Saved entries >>
==============================
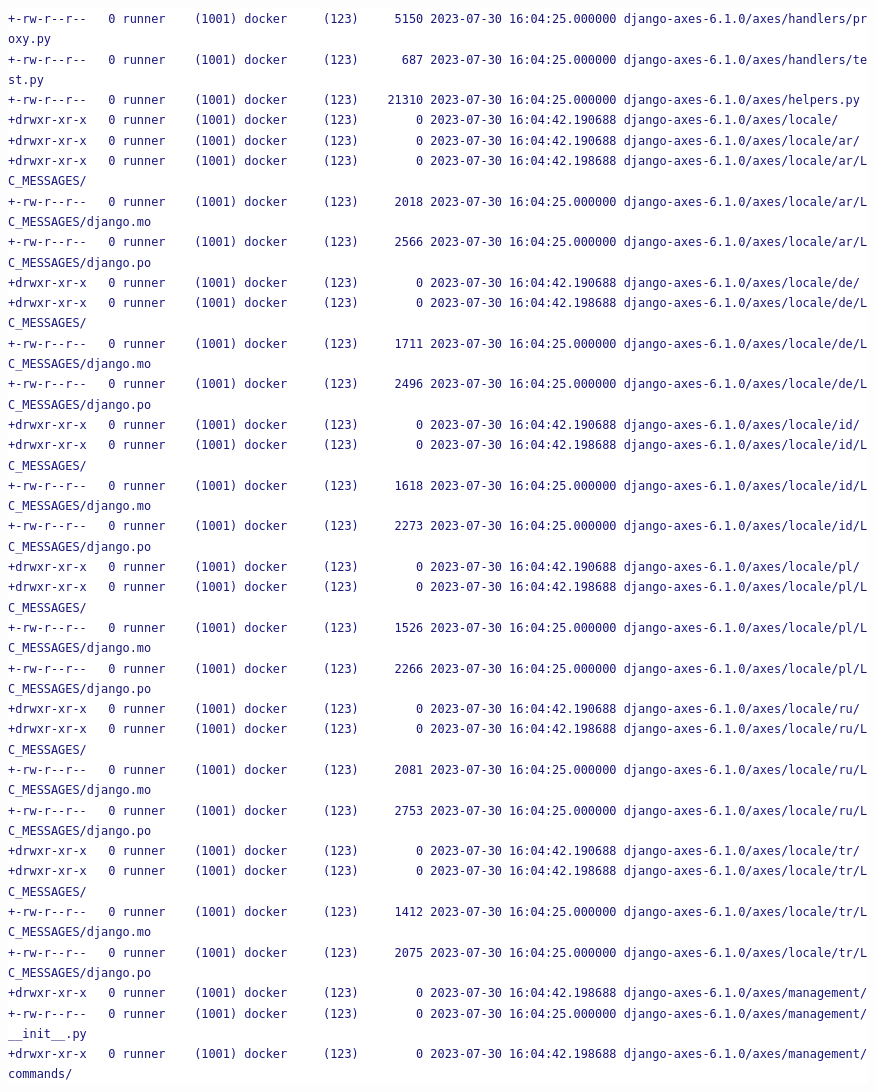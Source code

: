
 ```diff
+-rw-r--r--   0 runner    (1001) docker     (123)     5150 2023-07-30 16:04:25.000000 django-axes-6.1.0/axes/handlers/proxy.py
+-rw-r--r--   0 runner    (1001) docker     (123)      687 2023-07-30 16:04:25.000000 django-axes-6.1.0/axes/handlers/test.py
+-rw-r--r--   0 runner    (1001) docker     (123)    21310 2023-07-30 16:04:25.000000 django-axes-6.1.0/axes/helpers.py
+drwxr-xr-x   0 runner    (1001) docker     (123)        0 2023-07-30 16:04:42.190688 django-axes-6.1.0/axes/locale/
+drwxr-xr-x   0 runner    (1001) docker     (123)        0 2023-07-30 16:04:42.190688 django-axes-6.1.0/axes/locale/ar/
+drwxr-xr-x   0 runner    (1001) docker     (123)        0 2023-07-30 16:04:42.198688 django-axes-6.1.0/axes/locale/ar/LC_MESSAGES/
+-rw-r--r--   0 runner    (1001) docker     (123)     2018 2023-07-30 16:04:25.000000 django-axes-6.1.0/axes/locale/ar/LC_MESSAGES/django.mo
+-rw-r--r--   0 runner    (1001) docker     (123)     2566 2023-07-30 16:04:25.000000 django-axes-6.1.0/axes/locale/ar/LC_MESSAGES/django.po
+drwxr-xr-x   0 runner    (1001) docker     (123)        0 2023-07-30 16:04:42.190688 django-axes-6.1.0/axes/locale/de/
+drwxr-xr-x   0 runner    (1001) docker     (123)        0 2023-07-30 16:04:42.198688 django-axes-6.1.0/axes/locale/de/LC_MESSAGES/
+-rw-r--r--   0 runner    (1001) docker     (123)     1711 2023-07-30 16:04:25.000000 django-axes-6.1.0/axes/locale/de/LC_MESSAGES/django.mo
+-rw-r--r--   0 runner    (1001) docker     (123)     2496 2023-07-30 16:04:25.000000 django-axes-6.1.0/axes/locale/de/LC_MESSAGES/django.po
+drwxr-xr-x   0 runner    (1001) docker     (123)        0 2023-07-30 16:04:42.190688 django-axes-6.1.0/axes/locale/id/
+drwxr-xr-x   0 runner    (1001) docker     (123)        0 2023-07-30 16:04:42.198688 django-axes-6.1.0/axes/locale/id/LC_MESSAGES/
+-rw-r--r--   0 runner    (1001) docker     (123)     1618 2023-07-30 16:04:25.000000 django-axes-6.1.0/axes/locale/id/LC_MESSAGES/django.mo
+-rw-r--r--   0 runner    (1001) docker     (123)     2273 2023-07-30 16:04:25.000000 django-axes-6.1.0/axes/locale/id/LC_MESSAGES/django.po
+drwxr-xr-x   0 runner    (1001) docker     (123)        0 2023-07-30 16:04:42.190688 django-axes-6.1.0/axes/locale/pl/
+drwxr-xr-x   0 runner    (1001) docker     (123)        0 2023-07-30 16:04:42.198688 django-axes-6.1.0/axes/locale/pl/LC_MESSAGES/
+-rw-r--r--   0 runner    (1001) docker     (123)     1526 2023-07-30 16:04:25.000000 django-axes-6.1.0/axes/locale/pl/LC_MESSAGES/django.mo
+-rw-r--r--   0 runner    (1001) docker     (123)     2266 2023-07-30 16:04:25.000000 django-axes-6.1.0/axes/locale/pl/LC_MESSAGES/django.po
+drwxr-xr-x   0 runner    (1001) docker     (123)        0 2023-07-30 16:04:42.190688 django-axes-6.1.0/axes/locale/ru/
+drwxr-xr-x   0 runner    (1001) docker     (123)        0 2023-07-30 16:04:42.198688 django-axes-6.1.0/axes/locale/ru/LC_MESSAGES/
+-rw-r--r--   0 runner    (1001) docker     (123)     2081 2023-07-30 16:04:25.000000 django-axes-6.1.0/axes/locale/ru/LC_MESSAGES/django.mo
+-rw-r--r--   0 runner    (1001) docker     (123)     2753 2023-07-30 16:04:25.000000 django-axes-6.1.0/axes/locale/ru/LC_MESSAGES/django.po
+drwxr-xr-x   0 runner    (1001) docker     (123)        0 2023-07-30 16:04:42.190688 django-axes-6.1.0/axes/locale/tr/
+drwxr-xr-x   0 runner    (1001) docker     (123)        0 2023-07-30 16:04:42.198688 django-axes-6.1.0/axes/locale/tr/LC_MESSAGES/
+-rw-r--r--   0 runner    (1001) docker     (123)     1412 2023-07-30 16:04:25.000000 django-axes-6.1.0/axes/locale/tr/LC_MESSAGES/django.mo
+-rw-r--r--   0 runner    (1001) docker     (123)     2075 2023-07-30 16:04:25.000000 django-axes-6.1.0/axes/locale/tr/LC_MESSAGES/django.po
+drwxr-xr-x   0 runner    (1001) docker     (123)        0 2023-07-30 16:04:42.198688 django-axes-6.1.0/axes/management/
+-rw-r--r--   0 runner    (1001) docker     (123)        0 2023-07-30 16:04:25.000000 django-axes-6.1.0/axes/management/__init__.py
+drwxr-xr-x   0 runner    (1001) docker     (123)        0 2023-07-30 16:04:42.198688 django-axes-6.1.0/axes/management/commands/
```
==============================
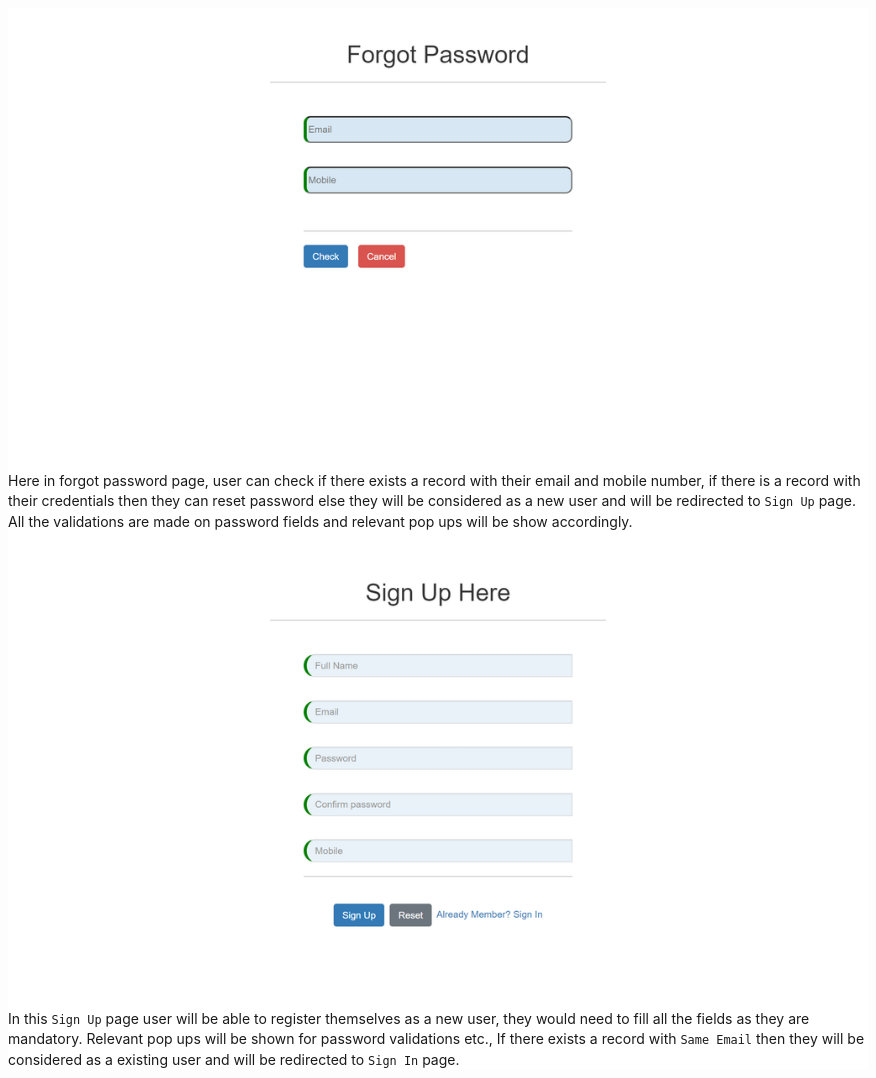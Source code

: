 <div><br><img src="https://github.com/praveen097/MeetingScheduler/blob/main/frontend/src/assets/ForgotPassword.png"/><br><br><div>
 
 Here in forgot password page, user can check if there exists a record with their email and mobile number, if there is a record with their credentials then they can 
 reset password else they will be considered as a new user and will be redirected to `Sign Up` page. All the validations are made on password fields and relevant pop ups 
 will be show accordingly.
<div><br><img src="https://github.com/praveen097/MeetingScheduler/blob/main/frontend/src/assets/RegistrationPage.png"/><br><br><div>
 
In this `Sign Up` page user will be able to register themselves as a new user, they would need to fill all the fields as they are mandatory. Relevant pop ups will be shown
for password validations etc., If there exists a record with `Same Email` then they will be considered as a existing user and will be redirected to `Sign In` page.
==============================
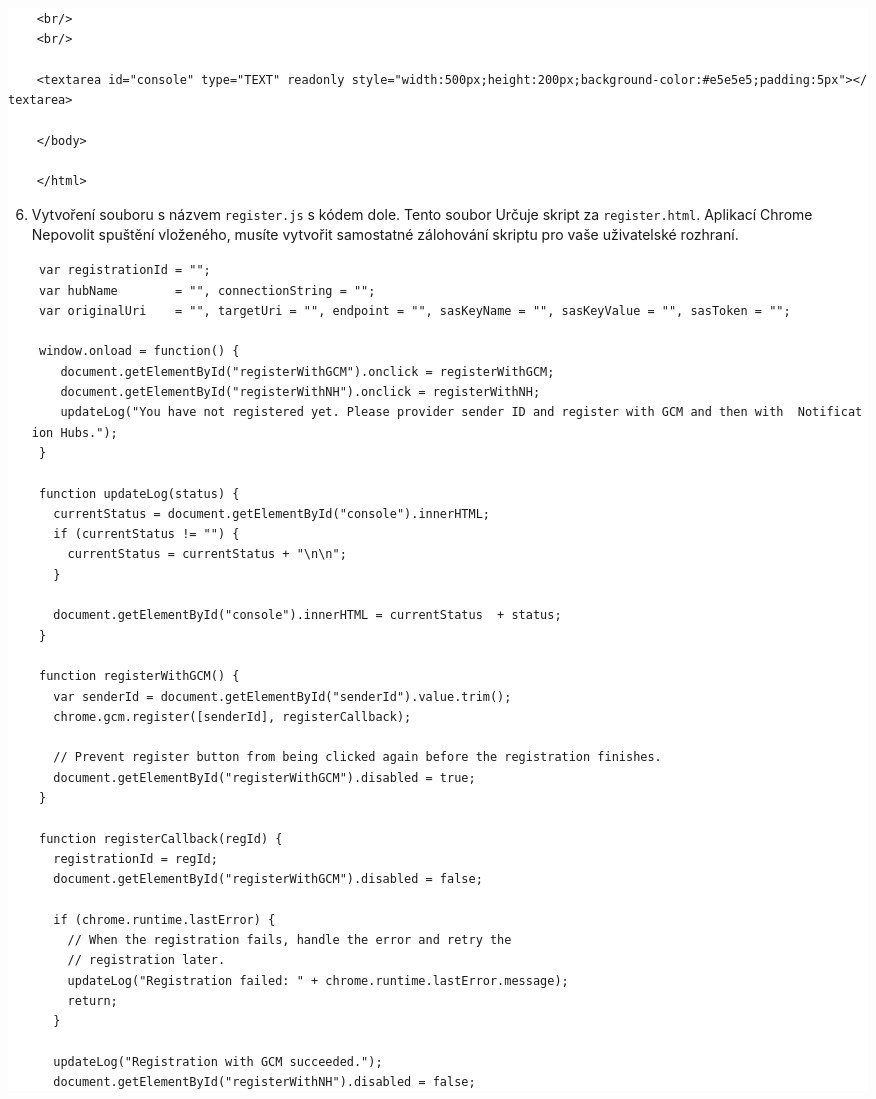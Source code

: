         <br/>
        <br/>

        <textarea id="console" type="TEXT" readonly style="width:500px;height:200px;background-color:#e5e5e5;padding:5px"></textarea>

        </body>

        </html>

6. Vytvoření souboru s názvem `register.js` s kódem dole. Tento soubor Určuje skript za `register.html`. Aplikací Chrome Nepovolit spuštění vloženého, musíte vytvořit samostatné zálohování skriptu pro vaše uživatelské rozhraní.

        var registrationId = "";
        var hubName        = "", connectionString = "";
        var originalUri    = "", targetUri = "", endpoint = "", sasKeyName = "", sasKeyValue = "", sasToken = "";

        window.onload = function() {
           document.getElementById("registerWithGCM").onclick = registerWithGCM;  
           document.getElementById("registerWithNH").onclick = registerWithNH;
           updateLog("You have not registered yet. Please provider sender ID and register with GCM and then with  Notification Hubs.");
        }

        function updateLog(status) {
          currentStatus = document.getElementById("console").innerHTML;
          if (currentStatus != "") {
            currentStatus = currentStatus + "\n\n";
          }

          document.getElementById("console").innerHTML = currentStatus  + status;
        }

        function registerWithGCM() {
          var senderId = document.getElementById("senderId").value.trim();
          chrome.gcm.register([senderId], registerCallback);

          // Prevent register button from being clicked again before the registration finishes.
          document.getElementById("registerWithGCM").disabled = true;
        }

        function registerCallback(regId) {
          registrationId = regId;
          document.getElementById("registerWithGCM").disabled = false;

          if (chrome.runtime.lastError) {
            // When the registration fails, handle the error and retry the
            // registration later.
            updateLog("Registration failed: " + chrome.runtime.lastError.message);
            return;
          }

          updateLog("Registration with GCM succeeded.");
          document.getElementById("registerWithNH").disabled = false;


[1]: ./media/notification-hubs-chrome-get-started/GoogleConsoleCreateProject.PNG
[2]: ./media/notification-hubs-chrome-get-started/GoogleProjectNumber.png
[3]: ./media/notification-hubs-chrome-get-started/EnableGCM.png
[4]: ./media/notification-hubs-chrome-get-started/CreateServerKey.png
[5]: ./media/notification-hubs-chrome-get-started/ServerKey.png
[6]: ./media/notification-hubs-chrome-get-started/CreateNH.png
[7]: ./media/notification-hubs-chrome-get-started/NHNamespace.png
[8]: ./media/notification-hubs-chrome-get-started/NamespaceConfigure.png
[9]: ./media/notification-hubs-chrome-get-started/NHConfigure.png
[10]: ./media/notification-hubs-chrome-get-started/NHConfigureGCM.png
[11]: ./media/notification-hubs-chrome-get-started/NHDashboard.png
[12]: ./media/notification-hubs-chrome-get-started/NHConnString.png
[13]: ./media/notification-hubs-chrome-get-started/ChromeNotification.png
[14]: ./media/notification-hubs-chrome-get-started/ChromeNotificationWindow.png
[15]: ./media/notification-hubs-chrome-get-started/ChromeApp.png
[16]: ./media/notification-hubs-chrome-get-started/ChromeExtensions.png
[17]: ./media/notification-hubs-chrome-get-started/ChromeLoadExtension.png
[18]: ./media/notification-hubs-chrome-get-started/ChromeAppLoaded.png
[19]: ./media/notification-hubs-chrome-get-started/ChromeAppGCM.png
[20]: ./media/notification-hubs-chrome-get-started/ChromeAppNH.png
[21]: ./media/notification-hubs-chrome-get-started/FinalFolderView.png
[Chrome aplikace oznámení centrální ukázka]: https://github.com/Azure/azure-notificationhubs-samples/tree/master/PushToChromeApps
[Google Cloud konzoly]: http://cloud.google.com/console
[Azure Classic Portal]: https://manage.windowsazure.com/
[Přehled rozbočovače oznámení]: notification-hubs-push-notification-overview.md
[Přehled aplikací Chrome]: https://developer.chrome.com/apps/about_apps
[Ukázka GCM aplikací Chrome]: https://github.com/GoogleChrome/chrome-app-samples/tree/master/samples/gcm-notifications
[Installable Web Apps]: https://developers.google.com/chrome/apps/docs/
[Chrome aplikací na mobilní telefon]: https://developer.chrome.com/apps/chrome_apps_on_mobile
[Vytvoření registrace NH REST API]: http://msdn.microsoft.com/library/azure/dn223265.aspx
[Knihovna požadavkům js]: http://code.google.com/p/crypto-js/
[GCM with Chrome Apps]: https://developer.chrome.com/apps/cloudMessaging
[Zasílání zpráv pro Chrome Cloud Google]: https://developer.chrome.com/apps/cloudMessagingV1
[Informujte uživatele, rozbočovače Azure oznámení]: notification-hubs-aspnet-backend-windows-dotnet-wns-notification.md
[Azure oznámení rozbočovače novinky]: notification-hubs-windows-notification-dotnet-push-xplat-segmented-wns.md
==============================
If a line in the records has the word "Vytvoření", copy that line.

6. Vytvoření souboru s názvem `register.js` s kódem dole. Tento soubor Určuje skript za `register.html`. Aplikací Chrome Nepovolit spuštění vloženého, musíte vytvořit samostatné zálohování skriptu pro vaše uživatelské rozhraní.
[Vytvoření registrace NH REST API]: http://msdn.microsoft.com/library/azure/dn223265.aspx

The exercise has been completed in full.